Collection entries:
=======

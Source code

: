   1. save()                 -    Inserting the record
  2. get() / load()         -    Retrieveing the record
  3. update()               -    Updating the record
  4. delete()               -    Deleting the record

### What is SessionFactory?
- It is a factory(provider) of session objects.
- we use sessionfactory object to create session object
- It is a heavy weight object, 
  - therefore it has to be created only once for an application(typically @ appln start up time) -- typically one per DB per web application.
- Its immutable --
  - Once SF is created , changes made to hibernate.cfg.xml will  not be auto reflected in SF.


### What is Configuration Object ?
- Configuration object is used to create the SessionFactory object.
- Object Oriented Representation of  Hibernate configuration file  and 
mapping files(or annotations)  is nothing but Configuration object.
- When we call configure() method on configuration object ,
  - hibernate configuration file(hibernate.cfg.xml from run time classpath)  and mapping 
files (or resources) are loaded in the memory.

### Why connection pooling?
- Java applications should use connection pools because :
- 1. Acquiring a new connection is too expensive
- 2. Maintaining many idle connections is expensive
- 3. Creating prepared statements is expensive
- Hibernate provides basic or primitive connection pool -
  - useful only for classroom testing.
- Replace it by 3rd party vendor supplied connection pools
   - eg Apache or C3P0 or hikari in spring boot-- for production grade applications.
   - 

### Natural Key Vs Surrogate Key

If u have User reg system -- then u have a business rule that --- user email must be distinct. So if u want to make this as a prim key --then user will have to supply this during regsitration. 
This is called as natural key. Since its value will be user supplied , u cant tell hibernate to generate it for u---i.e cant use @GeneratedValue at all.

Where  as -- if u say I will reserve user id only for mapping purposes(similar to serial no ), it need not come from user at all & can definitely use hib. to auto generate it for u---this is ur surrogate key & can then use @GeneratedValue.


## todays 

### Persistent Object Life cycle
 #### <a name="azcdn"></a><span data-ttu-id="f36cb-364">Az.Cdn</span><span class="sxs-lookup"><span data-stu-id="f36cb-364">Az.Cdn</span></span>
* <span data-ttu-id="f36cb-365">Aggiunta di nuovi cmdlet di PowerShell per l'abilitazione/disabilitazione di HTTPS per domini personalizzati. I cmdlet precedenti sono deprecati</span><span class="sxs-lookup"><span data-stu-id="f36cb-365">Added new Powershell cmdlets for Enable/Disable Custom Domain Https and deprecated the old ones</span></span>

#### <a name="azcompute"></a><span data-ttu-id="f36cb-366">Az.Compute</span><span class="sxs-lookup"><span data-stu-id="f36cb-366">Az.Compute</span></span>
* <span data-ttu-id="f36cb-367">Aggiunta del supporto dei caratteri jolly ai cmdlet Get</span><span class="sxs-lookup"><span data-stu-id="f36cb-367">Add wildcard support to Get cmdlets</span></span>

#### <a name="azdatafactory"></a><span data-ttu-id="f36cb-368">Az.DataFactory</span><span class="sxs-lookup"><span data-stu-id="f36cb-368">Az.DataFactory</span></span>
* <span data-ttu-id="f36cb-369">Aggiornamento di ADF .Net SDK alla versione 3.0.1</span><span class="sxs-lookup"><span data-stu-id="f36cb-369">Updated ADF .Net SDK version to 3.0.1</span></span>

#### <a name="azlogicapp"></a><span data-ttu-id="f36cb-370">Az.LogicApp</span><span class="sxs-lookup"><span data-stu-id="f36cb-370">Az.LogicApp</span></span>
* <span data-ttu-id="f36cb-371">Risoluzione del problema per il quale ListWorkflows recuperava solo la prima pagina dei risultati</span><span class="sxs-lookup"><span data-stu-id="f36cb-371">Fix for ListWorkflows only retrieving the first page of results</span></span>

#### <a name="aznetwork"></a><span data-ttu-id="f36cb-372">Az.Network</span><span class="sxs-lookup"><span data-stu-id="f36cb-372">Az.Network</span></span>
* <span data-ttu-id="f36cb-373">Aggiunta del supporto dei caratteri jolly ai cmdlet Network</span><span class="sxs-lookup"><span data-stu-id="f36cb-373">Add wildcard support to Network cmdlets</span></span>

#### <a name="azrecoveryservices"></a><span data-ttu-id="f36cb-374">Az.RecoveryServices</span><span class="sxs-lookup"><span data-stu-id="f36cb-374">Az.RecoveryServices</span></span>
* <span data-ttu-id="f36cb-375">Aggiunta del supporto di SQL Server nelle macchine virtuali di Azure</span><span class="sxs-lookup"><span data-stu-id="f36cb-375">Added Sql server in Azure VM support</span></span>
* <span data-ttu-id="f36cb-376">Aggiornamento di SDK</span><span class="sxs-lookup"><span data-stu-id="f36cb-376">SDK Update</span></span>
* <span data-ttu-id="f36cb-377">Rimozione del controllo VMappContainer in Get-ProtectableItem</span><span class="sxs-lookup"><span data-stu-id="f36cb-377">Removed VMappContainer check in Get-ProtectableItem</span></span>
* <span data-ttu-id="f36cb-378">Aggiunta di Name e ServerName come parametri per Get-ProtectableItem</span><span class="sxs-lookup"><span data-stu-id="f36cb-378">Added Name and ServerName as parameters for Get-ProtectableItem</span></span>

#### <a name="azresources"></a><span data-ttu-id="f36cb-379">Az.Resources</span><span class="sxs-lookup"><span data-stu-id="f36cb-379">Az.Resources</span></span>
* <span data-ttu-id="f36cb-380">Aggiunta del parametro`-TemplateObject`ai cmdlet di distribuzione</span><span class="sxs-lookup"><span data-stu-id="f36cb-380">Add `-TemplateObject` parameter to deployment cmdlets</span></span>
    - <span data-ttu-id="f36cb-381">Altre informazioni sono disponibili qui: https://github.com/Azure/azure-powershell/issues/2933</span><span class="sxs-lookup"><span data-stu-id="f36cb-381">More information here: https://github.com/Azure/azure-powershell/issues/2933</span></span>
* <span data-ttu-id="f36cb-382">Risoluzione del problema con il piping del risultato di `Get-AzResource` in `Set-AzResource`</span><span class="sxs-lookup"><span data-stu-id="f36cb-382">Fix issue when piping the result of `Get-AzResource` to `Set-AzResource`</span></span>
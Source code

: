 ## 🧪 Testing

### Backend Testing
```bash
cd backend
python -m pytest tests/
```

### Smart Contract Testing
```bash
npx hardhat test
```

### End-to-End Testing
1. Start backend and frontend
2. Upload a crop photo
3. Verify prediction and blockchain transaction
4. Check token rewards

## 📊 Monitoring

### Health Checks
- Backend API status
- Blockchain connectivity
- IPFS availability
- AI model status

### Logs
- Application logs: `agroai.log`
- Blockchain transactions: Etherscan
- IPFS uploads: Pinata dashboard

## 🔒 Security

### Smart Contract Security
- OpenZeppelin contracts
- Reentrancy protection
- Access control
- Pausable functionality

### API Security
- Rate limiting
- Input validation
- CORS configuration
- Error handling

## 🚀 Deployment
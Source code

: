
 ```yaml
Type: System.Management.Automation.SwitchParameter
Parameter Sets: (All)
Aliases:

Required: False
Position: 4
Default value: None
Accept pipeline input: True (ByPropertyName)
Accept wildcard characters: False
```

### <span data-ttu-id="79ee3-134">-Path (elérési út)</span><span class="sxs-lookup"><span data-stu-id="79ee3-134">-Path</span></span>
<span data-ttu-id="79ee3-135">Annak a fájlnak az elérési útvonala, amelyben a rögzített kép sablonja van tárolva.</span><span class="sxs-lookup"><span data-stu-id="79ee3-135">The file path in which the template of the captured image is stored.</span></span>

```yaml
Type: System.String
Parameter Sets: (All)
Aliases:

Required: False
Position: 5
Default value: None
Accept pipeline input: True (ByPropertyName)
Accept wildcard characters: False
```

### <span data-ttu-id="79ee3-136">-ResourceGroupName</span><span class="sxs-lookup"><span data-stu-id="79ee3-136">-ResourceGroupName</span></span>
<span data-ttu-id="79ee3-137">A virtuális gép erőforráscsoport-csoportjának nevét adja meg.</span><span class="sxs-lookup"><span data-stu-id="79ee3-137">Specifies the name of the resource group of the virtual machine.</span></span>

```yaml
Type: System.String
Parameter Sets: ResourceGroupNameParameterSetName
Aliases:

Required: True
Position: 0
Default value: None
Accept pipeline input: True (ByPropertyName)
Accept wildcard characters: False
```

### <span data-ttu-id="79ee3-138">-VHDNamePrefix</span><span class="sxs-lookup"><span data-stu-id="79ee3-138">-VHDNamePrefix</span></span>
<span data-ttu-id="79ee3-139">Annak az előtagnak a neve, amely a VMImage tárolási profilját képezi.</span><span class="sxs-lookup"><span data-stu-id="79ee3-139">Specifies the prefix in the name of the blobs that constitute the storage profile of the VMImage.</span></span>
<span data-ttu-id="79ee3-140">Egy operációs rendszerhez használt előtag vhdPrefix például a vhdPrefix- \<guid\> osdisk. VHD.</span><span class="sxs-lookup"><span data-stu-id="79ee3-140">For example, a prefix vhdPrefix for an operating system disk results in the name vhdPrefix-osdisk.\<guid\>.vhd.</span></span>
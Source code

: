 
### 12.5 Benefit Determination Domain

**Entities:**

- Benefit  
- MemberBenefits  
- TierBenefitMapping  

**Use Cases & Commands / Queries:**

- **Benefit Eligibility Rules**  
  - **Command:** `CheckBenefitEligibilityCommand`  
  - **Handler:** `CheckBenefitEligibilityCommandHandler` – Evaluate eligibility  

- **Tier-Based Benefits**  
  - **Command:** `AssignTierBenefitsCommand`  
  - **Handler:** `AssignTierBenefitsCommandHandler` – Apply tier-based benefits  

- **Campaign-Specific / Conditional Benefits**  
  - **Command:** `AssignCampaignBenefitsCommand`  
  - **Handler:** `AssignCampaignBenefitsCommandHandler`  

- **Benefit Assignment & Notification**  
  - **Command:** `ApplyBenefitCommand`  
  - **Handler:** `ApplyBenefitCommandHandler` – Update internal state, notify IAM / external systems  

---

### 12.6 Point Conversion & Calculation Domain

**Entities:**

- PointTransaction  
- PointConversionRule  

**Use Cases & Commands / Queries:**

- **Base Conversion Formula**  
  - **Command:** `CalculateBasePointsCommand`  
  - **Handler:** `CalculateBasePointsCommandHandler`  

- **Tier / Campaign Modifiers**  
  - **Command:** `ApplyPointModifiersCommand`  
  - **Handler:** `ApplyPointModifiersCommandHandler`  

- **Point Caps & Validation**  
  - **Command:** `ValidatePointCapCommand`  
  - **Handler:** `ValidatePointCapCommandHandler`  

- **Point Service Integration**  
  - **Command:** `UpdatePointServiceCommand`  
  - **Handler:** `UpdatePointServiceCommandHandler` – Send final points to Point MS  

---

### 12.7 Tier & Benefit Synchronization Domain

=======

Which lines above run from the one containing "### 12.5 Benefit Determination Domain" to the one containing "- PointConversionRule"? Give them again exactly, both ends included.

### 12.5 Benefit Determination Domain

**Entities:**

- Benefit  
- MemberBenefits  
- TierBenefitMapping  

**Use Cases & Commands / Queries:**

- **Benefit Eligibility Rules**  
  - **Command:** `CheckBenefitEligibilityCommand`  
  - **Handler:** `CheckBenefitEligibilityCommandHandler` – Evaluate eligibility  

- **Tier-Based Benefits**  
  - **Command:** `AssignTierBenefitsCommand`  
  - **Handler:** `AssignTierBenefitsCommandHandler` – Apply tier-based benefits  

- **Campaign-Specific / Conditional Benefits**  
  - **Command:** `AssignCampaignBenefitsCommand`  
  - **Handler:** `AssignCampaignBenefitsCommandHandler`  

- **Benefit Assignment & Notification**  
  - **Command:** `ApplyBenefitCommand`  
  - **Handler:** `ApplyBenefitCommandHandler` – Update internal state, notify IAM / external systems  

---

### 12.6 Point Conversion & Calculation Domain

**Entities:**

- PointTransaction  
- PointConversionRule  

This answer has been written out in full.